▸ **WHAT IS BEING ASKED**:
Working through the entries below, find how many lines include the string "Filemone"; give only that number.

..............................

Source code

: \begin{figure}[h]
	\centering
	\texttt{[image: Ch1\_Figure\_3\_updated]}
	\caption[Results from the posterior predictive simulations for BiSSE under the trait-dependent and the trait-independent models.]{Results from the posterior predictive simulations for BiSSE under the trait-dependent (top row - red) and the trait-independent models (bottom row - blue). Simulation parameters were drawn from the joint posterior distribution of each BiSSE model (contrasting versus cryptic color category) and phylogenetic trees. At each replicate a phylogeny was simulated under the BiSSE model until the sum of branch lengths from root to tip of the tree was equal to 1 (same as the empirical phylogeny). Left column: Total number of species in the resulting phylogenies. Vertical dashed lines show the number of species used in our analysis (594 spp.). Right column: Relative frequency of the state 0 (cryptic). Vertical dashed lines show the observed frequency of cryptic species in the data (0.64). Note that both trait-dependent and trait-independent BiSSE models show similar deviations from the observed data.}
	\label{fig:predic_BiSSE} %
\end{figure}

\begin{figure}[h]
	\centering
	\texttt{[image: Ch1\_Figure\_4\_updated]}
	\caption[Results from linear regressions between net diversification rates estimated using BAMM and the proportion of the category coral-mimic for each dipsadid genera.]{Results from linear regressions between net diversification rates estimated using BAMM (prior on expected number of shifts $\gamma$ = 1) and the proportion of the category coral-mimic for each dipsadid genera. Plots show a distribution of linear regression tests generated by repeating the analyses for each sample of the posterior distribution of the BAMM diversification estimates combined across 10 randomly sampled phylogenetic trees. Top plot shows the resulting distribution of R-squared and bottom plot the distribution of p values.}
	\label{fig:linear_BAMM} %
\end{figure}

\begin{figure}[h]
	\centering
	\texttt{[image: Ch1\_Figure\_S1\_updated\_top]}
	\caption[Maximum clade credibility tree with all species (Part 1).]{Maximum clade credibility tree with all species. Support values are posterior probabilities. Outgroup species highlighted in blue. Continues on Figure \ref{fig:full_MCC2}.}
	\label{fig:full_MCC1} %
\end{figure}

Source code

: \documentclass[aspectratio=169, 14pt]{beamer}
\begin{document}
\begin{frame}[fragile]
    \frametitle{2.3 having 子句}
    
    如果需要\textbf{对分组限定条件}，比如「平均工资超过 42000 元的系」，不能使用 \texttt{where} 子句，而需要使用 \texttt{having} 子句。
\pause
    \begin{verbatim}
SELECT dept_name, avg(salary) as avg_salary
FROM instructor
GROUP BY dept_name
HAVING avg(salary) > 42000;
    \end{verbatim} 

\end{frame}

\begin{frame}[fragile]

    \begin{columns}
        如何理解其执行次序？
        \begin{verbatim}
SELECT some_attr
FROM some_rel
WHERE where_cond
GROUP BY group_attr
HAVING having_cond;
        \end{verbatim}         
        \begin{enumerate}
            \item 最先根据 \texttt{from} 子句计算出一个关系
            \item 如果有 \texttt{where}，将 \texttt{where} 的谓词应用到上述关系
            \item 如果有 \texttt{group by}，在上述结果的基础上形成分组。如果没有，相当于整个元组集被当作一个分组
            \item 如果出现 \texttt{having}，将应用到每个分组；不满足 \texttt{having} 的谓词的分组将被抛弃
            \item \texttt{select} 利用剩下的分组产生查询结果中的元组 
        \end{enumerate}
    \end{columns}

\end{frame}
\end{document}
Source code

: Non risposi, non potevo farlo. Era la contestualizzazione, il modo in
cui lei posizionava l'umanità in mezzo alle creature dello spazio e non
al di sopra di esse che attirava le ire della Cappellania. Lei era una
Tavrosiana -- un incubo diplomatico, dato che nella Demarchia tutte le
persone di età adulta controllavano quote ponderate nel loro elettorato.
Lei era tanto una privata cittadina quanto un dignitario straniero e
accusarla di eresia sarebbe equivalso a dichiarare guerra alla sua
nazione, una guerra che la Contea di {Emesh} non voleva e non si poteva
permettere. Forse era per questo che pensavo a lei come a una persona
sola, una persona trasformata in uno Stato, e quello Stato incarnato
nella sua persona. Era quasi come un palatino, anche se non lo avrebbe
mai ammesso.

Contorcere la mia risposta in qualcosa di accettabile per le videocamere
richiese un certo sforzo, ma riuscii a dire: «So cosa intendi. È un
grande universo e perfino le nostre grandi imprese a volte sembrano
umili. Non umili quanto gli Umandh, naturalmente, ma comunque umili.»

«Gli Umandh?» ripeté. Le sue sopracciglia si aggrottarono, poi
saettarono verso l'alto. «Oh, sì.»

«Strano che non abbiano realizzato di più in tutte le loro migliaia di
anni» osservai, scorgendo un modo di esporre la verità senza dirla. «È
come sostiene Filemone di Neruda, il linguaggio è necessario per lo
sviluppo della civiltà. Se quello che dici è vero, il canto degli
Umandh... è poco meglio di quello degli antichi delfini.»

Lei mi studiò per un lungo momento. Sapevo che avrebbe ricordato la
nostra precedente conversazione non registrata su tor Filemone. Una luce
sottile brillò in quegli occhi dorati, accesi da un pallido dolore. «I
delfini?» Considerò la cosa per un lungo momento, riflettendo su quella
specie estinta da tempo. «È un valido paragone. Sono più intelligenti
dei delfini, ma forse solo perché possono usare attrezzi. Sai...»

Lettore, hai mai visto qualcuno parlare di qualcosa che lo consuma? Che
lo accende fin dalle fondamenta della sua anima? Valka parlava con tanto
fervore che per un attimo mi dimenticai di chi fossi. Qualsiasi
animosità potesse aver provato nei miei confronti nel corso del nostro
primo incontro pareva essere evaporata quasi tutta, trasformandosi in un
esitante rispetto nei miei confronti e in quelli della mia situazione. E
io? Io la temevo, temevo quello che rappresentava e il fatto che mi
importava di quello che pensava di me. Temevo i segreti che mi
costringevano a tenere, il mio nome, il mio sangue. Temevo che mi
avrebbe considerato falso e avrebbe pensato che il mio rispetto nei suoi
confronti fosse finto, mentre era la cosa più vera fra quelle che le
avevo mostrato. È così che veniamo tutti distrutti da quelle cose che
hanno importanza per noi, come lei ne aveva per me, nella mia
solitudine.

..............................

▸ **COMPLETED EXERCISE**:
2